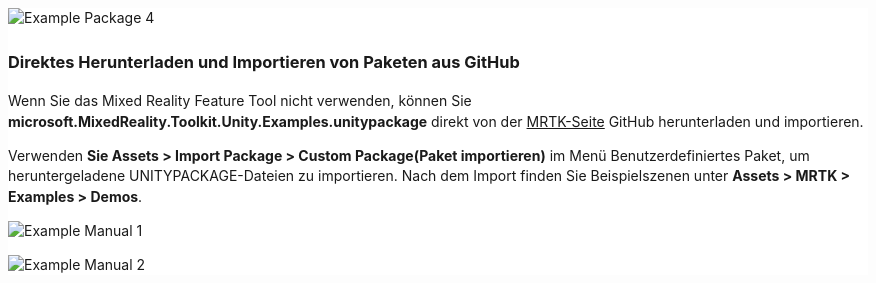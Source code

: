 <img src="features/images/hand-interaction-examples/MRTK_Examples_Package_4.png" width="650" alt="Example Package 4"><br/>

### <a name="directly-downloading-and-importing-packages-from-github"></a>Direktes Herunterladen und Importieren von Paketen aus GitHub

Wenn Sie das Mixed Reality Feature Tool nicht verwenden, können Sie **microsoft.MixedReality.Toolkit.Unity.Examples.unitypackage** direkt von der [MRTK-Seite](https://github.com/microsoft/MixedRealityToolkit-Unity/releases) GitHub herunterladen und importieren.

Verwenden **Sie Assets > Import Package > Custom Package(Paket importieren)** im Menü Benutzerdefiniertes Paket, um heruntergeladene UNITYPACKAGE-Dateien zu importieren. Nach dem Import finden Sie Beispielszenen unter **Assets > MRTK > Examples > Demos**.

<img src="features/images/hand-interaction-examples/MRTK_Examples_Package_Manual1.png" width="650" alt="Example Manual 1"><br/>

<img src="features/images/hand-interaction-examples/MRTK_Examples_Package_Manual2.png" width="650" alt="Example Manual 2"><br/>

» **Aim of the exercise**
Work out how many lines of the material include "images", then report only that count.

» **Written answer**
3